▶ _EXERCISE INSTRUCTIONS_
Wherever "githubusercontent" turns up in the entries, copy out the line that holds it.

▶ _Items from a data source_
=====

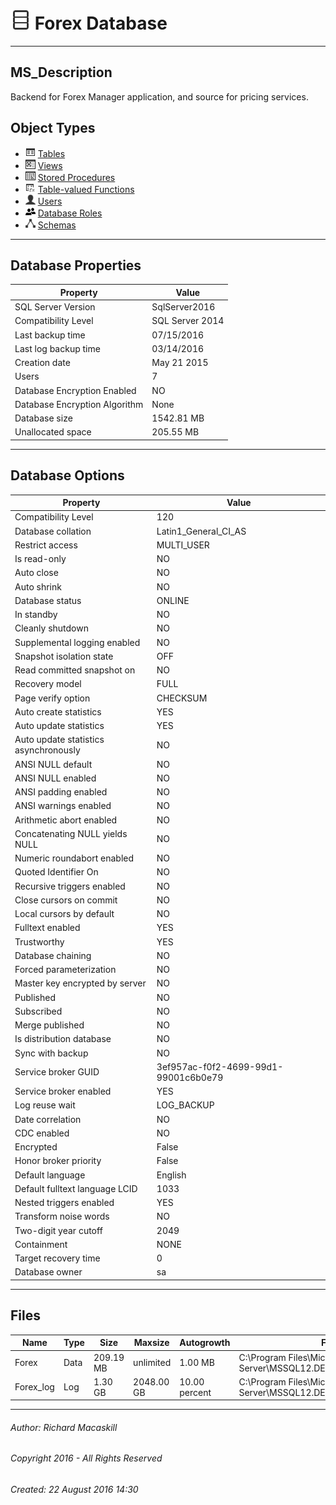 #### 



# ![Database](../../Images/ntDatabase.png) Forex Database

---

## <a name="#description"></a>MS_Description

Backend for Forex Manager application, and source for pricing services.

## <a name="#objecttypes"></a>Object Types

* ![Tables](../../Images/Table.png) [Tables](Tables/Tables.md)
* ![Views](../../Images/View.png) [Views](Views/Views.md)
* ![Stored Procedures](../../Images/StoredProcedure.png) [Stored Procedures](Programmability/Stored_Procedures/Stored_Procedures.md)
* ![Table-valued Functions](../../Images/Function_Table.png) [Table-valued Functions](Programmability/Functions/Table-valued_Functions/Table-valued_Functions.md)
* ![Users](../../Images/User.png) [Users](Security/Users/Users.md)
* ![Database Roles](../../Images/Role_Database.png) [Database Roles](Security/Roles/Database_Roles/Database_Roles.md)
* ![Schemas](../../Images/Schema.png) [Schemas](Security/Schemas/Schemas.md)


---

## <a name="#dbproperties"></a>Database Properties

| Property | Value |
|---|---|
| SQL Server Version | SqlServer2016 |
| Compatibility Level | SQL Server 2014 |
| Last backup time | 07/15/2016 |
| Last log backup time | 03/14/2016 |
| Creation date | May 21 2015  |
| Users | 7 |
| Database Encryption Enabled | NO |
| Database Encryption Algorithm | None |
| Database size | 1542.81 MB |
| Unallocated space | 205.55 MB |


---

## <a name="#dboptions"></a>Database Options

| Property | Value |
|---|---|
| Compatibility Level | 120 |
| Database collation | Latin1_General_CI_AS |
| Restrict access | MULTI_USER |
| Is read-only | NO |
| Auto close | NO |
| Auto shrink | NO |
| Database status | ONLINE |
| In standby | NO |
| Cleanly shutdown | NO |
| Supplemental logging enabled | NO |
| Snapshot isolation state | OFF |
| Read committed snapshot on | NO |
| Recovery model | FULL |
| Page verify option | CHECKSUM |
| Auto create statistics | YES |
| Auto update statistics | YES |
| Auto update statistics asynchronously | NO |
| ANSI NULL default | NO |
| ANSI NULL enabled | NO |
| ANSI padding enabled | NO |
| ANSI warnings enabled | NO |
| Arithmetic abort enabled | NO |
| Concatenating NULL yields NULL | NO |
| Numeric roundabort enabled | NO |
| Quoted Identifier On | NO |
| Recursive triggers enabled | NO |
| Close cursors on commit | NO |
| Local cursors by default | NO |
| Fulltext enabled | YES |
| Trustworthy | YES |
| Database chaining | NO |
| Forced parameterization | NO |
| Master key encrypted by server | NO |
| Published | NO |
| Subscribed | NO |
| Merge published | NO |
| Is distribution database | NO |
| Sync with backup | NO |
| Service broker GUID | 3ef957ac-f0f2-4699-99d1-99001c6b0e79 |
| Service broker enabled | YES |
| Log reuse wait | LOG_BACKUP |
| Date correlation | NO |
| CDC enabled | NO |
| Encrypted | False |
| Honor broker priority | False |
| Default language | English |
| Default fulltext language LCID | 1033 |
| Nested triggers enabled | YES |
| Transform noise words | NO |
| Two-digit year cutoff | 2049 |
| Containment | NONE |
| Target recovery time | 0 |
| Database owner | sa |


---

## <a name="#files"></a>Files

| Name | Type | Size | Maxsize | Autogrowth | File Name |
|---|---|---|---|---|---|
| Forex | Data | 209.19 MB | unlimited | 1.00 MB | C:\\Program Files\\Microsoft SQL Server\\MSSQL12.DEV\\MSSQL\\DATA\\Forex.mdf |
| Forex_log | Log | 1.30 GB | 2048.00 GB | 10.00 percent | C:\\Program Files\\Microsoft SQL Server\\MSSQL12.DEV\\MSSQL\\DATA\\Forex_log.ldf |


---

###### Author:  Richard Macaskill

###### Copyright 2016 - All Rights Reserved

###### Created: 22 August 2016 14:30

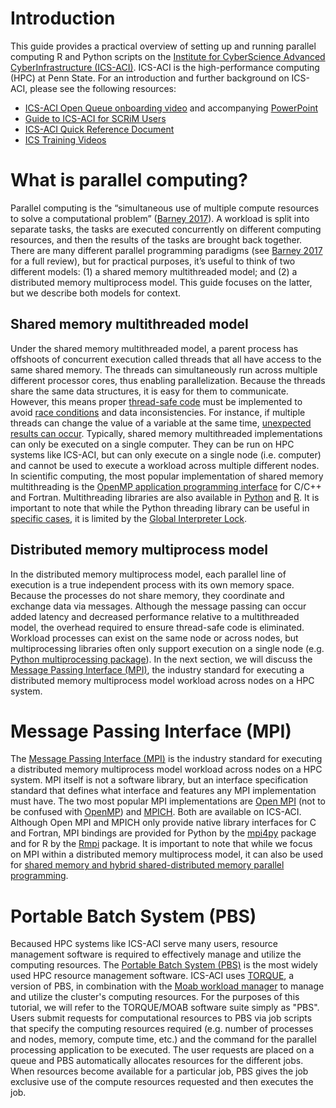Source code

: # Introduction
This guide provides a practical overview of setting up and running parallel computing R and Python scripts on the [Institute for CyberScience Advanced CyberInfrastructure (ICS-ACI)](https://ics.psu.edu/advanced-cyberinfrastructure/). ICS-ACI is the high-performance computing (HPC) at Penn State. For an introduction and further background on ICS-ACI, please see the following resources:

* [ICS-ACI Open Queue onboarding video](https://youtu.be/RQSrK1BH1-w) and accompanying [PowerPoint](https://psu.box.com/s/7o1bhgzxp01av9le578ub7ifb5mo0waw)
* [Guide to ICS-ACI for SCRiM Users](http://www.scrimhub.org/support/aci-scrim-cyberinfrastructure-guide.html)
* [ICS-ACI Quick Reference Document](https://ics.psu.edu/wp-content/uploads/2015/07/ACI-Documentation_Reference-Sheet.pdf)
* [ICS Training Videos](https://ics.psu.edu/what-we-do/education-and-training/ics-on-demand-videos/)

# What is parallel computing?
Parallel computing is the “simultaneous use of multiple compute resources to solve a computational problem” ([Barney 2017](https://computing.llnl.gov/tutorials/parallel_comp/#Whatis)). A workload is split into separate tasks, the tasks are executed concurrently on different computing resources, and then the results of the tasks are brought back together. There are many different parallel programming paradigms (see [Barney 2017](https://computing.llnl.gov/tutorials/parallel_comp/#Whatis) for a full review), but for practical purposes, it’s useful to think of two different models: (1) a shared memory multithreaded model; and (2) a distributed memory multiprocess model. This guide focuses on the latter, but we describe both models for context.

## Shared memory multithreaded model
Under the shared memory multithreaded model, a parent process has offshoots of concurrent execution called threads that all have access to the same shared memory. The threads can simultaneously run across multiple different processor cores, thus enabling parallelization. Because the threads share the same data structures, it is easy for them to communicate. However, this means proper [thread-safe code](https://en.wikipedia.org/wiki/Thread_safety) must be implemented to avoid [race conditions](https://stackoverflow.com/questions/34510/what-is-a-race-condition) and data inconsistencies. For instance, if multiple threads can change the value of a variable at the same time, [unexpected results can occur](https://stackoverflow.com/questions/34510/what-is-a-race-condition). Typically, shared memory multithreaded implementations can only be executed on a single computer. They can be run on HPC systems like ICS-ACI, but can only execute on a single node (i.e. computer) and cannot be used to execute a workload across multiple different nodes. In scientific computing, the most popular implementation of shared memory multithreading is the [OpenMP application programming interface](http://www.openmp.org/) for C/C++ and Fortran. Multithreading libraries are also available in [Python](https://docs.python.org/3.6/library/threading.html) and [R](https://cran.r-project.org/web/packages/Rdsm/index.html). It is important to note that while the Python threading library can be useful in [specific cases](https://www.toptal.com/python/beginners-guide-to-concurrency-and-parallelism-in-python), it is limited by the [Global Interpreter Lock](https://en.wikipedia.org/wiki/Global_interpreter_lock).

## Distributed memory multiprocess model
In the distributed memory multiprocess model, each parallel line of execution is a true independent process with its own memory space. Because the processes do not share memory, they coordinate and exchange data via messages. Although the message passing can occur added latency and decreased performance relative to a multithreaded model, the overhead required to ensure thread-safe code is eliminated. Workload processes can exist on the same node or across nodes, but multiprocessing libraries often only support execution on a single node (e.g. [Python multiprocessing package](https://docs.python.org/3.6/library/multiprocessing.html)). In the next section, we will discuss the [Message Passing Interface (MPI)](https://computing.llnl.gov/tutorials/mpi), the industry standard for executing a distributed memory multiprocess model workload across nodes on a HPC system.   

# Message Passing Interface (MPI)
The [Message Passing Interface (MPI)](https://computing.llnl.gov/tutorials/mpi) is the industry standard for executing a distributed memory multiprocess model workload across nodes on a HPC system. MPI itself is not a software library, but an interface specification standard that defines what interface and features any MPI implementation must have. The two most popular MPI implementations are [Open MPI](https://www.open-mpi.org/) (not to be confused with [OpenMP](http://www.openmp.org/)) and [MPICH](https://www.mpich.org). Both are available on ICS-ACI. Although Open MPI and MPICH only provide native library interfaces for C and Fortran, MPI bindings are provided for Python by the [mpi4py](http://mpi4py.scipy.org/docs/) package and for R by the [Rmpi](https://cran.r-project.org/web/packages/Rmpi/index.html) package. It is important to note that while we focus on MPI within a distributed memory multiprocess model, it can also be used for [shared memory and hybrid shared-distributed memory parallel programming](https://software.intel.com/en-us/articles/an-introduction-to-mpi-3-shared-memory-programming).

# Portable Batch System (PBS)  
Becaused HPC systems like ICS-ACI serve many users, resource management software is required to effectively manage and utilize the computing resources. The [Portable Batch System (PBS)](https://en.wikipedia.org/wiki/Portable_Batch_System) is the most widely used HPC resource management software. ICS-ACI uses [TORQUE](http://www.adaptivecomputing.com/products/open-source/torque), a version of PBS, in combination with the [Moab workload manager](http://www.adaptivecomputing.com/products/hpc-products/moab-hpc-basic-edition/) to manage and utilize the cluster's computing resources. For the purposes of this tutorial, we will refer to the TORQUE/MOAB software suite simply as "PBS". Users submit requests for computational resources to PBS via job scripts that specify the computing resources required (e.g. number of processes and nodes, memory, compute time, etc.) and the command for the parallel processing application to be executed. The user requests are placed on a queue and PBS automatically allocates resources for the different jobs. When resources become available for a particular job, PBS gives the job exclusive use of the compute resources requested and then executes the job.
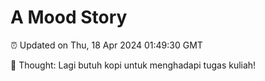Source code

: # A Mood Story

⏰ Updated on Thu, 18 Apr 2024 01:49:30 GMT

💭 Thought: Lagi butuh kopi untuk menghadapi tugas kuliah!

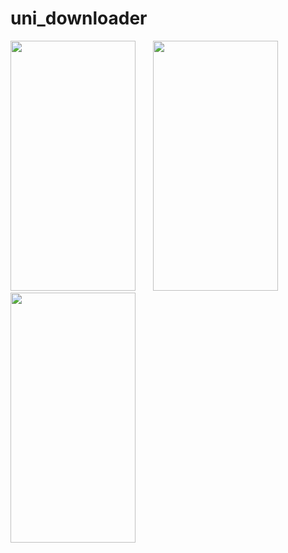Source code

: # uni_downloader


<p float="left">
  <img width="200" height="400" src="https://github.com/mridhulps/Uni_Downloader/assets/150352769/c6495043-9544-411c-9216-463f23feab4b"> 
  &nbsp; &nbsp; &nbsp;
  <img width="200" height="400" src="https://github.com/mridhulps/Uni_Downloader/assets/150352769/9c46a001-d990-4de2-b3c3-9eacb059b80a">
  &nbsp; &nbsp; &nbsp;
  <img width="200" height="400" src="https://github.com/mridhulps/Uni_Downloader/assets/150352769/ab3a3032-a8f3-4e0d-8561-67a7ce9477ff">
</p>

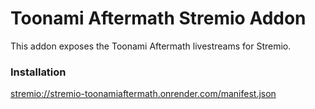 # Toonami Aftermath Stremio Addon
This addon exposes the Toonami Aftermath livestreams for Stremio.

### Installation
[stremio://stremio-toonamiaftermath.onrender.com/manifest.json](stremio://stremio-toonamiaftermath.onrender.com/manifest.json)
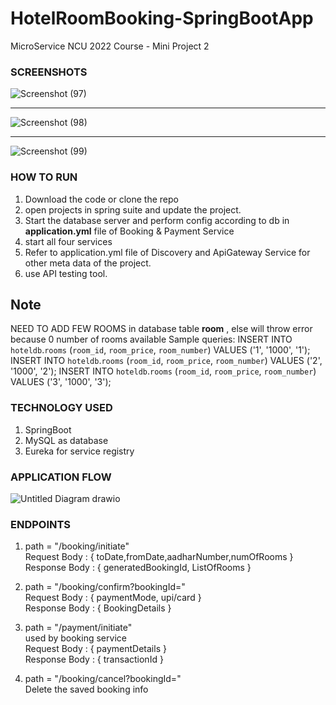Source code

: # HotelRoomBooking-SpringBootApp
 MicroService NCU 2022 Course - Mini Project 2
 
 ### SCREENSHOTS 

![Screenshot (97)](https://user-images.githubusercontent.com/71059426/205059751-de50b9be-985c-4c06-a695-6eb677f723db.png)

------------------------------------------------------------------------------------------------------------------

![Screenshot (98)](https://user-images.githubusercontent.com/71059426/205059805-ce4eafb3-63ce-4ce8-b9f3-27f6fff88e4e.png)

------------------------------------------------------------------------------------------------------------------

![Screenshot (99)](https://user-images.githubusercontent.com/71059426/205059849-9367e78b-6d03-4dc9-952b-9be0646ecacf.png)

### HOW TO RUN
1. Download the code or clone the repo
2. open projects in spring suite and update the project.
3. Start the database server and perform config according to db in **application.yml** file of Booking & Payment Service
4. start all four services 
5. Refer to application.yml file of Discovery and ApiGateway Service for other meta data of the project.
6. use API testing tool.

## Note
NEED TO ADD FEW ROOMS in database table **room** , else will throw error because 0 number of rooms available
Sample queries:
INSERT INTO `hoteldb`.`rooms` (`room_id`, `room_price`, `room_number`) VALUES ('1', '1000', '1');
INSERT INTO `hoteldb`.`rooms` (`room_id`, `room_price`, `room_number`) VALUES ('2', '1000', '2');
INSERT INTO `hoteldb`.`rooms` (`room_id`, `room_price`, `room_number`) VALUES ('3', '1000', '3');


### TECHNOLOGY USED
1. SpringBoot
2. MySQL as database
3. Eureka for service registry

### APPLICATION FLOW
![Untitled Diagram drawio](https://user-images.githubusercontent.com/108087172/204868260-d9955b89-964d-4654-a76e-33ff0f8741f0.png)

### ENDPOINTS

1. path = "/booking/initiate"<br>
    Request Body : { toDate,fromDate,aadharNumber,numOfRooms }<br>
    Response Body : { generatedBookingId, ListOfRooms }

2. path = "/booking/confirm?bookingId=<generatedBookingId>"<br>
    Request Body : { paymentMode, upi/card }<br>
    Response Body : { BookingDetails }<br>
   
3. path = "/payment/initiate"<br>
    used by booking service <br>
    Request Body : { paymentDetails }<br>
    Response Body : { transactionId }<br>
   
4. path = "/booking/cancel?bookingId=<generatedBookingId>"<br>
    Delete the saved booking info<br>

=====

▶ _EXERCISE SOLUTION_
![Screenshot (97)](https://user-images.githubusercontent.com/71059426/205059751-de50b9be-985c-4c06-a695-6eb677f723db.png)
![Screenshot (98)](https://user-images.githubusercontent.com/71059426/205059805-ce4eafb3-63ce-4ce8-b9f3-27f6fff88e4e.png)
![Screenshot (99)](https://user-images.githubusercontent.com/71059426/205059849-9367e78b-6d03-4dc9-952b-9be0646ecacf.png)
![Untitled Diagram drawio](https://user-images.githubusercontent.com/108087172/204868260-d9955b89-964d-4654-a76e-33ff0f8741f0.png)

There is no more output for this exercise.